Since then, there have been three or four other pullbacks that have produced V-shaped bounces. In each case, the selling has only lasted a couple days before the buyers showed up and took the market straight back up. The bears that declared that this time the correction really was going to gain some traction were squeezed and forced to chase the market higher once again.
After a two-day correction in the big-cap technology names, the market looks ready to bounce back once again. It has been an odd mix of action, with most of the market holding up well while recent leaders such as Amazon (AMZN) , Nvidia (NVDA) and Action Alerts PLUS charity portfolio name Apple (AAPL) have suffered their deepest pullbacks in a while.
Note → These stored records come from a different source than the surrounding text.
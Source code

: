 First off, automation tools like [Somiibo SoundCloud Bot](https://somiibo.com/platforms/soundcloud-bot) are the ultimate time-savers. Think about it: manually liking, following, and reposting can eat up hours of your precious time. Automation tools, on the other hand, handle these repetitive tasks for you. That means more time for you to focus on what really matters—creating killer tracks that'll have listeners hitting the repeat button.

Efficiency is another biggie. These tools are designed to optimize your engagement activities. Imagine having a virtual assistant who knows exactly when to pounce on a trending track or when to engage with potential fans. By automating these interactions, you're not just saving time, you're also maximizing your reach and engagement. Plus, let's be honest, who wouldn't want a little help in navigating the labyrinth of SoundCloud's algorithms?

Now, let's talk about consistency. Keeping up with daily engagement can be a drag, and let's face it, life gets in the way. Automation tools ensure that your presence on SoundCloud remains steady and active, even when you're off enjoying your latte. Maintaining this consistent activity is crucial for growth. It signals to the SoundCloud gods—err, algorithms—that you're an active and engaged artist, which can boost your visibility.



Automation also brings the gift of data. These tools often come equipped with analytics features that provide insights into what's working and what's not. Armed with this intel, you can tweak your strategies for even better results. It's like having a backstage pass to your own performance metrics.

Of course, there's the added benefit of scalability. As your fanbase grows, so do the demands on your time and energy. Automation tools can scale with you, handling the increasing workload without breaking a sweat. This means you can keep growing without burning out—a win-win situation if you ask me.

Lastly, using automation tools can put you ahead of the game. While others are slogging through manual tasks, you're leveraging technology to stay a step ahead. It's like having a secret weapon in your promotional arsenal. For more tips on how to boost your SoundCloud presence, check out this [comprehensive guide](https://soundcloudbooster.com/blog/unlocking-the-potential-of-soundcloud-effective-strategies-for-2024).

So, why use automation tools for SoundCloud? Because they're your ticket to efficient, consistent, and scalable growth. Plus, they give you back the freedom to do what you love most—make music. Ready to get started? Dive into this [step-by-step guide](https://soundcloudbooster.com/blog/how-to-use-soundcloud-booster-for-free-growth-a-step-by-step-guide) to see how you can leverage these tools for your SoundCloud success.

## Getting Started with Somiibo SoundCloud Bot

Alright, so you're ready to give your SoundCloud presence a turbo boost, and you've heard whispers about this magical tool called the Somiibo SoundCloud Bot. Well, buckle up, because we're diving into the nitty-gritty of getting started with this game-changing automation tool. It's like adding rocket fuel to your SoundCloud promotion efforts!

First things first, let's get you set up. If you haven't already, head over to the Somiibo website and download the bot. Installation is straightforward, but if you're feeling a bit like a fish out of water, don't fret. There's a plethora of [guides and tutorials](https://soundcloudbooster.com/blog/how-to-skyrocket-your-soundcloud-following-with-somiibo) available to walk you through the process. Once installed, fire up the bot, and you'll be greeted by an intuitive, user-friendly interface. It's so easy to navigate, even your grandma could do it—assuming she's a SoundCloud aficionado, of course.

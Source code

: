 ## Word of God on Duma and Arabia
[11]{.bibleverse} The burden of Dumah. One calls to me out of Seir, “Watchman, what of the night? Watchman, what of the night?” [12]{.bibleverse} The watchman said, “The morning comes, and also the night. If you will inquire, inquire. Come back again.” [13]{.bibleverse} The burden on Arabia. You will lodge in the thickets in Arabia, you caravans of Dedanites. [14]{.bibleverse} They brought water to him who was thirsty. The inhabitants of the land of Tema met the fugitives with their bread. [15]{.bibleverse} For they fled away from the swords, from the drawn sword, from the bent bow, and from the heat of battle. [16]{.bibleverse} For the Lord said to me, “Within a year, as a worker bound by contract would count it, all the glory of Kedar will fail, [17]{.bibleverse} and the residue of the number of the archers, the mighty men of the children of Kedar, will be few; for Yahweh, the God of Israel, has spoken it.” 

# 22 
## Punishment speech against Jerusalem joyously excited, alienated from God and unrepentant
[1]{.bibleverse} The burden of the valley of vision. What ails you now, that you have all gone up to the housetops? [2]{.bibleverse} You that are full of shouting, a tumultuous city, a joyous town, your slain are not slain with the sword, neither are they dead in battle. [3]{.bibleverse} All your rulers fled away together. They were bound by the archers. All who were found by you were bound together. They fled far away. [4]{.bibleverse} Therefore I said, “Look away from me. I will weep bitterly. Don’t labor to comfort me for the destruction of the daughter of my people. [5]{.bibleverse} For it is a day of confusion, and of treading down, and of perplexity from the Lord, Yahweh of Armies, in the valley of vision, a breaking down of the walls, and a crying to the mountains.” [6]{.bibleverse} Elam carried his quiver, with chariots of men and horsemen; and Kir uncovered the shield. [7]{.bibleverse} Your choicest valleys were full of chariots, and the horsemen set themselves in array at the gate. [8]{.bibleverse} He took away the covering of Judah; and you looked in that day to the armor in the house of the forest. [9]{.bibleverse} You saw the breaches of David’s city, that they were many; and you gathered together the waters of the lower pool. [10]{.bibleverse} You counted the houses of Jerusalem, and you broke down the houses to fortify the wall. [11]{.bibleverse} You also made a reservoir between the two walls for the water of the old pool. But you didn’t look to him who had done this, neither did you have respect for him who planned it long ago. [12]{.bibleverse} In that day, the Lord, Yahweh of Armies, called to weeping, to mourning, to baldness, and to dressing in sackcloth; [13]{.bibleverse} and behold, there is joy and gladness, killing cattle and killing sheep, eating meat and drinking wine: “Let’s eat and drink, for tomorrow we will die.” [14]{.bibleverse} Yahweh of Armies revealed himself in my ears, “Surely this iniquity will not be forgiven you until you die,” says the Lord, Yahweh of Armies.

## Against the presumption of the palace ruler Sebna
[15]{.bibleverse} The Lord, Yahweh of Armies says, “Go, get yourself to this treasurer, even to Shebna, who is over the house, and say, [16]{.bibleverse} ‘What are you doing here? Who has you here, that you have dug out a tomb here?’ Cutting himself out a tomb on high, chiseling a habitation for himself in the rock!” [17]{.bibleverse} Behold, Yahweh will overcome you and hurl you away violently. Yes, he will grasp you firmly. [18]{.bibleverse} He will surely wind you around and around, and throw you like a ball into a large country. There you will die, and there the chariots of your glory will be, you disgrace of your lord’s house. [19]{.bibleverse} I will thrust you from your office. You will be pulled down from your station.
If the pattern holds, the market will shake this selling off and return to its low-volatility uptrend. It will be quickly forgotten that there was any selling. The bears believe this time it is different and the market isn't going to recover that easily. It has happened too often, and seasonality is turning negative as well.
The bulls shrug and look ahead to the Fed interest rate announcement that is due tomorrow afternoon. The market loves to love the Fed and is quick to forget its struggle when Janet Yellen issues their policy statements. A hike in interest rates is viewed as confirmation that the economy is healthy and growing. A pause in rate hikes is just a continuation of the supply of cheap cash that has driven this market for so long.
This pullback is a bit different, because it was so narrow and focused on key momentum names, but the overall pattern has supported V-shaped bounces numerous times. With the Fed beckoning, it is likely that the bears are going to have a hard time gaining downside traction.
The bears want to believe that a turning point is here, but the pattern of action suggests that we are going to bounce. Maybe this will be the failed bounce that turns into something significant, but it hasn't paid to be bearish after two days of selling.
We have some positive action in the early going, with the Nasdaq 100 leading the way.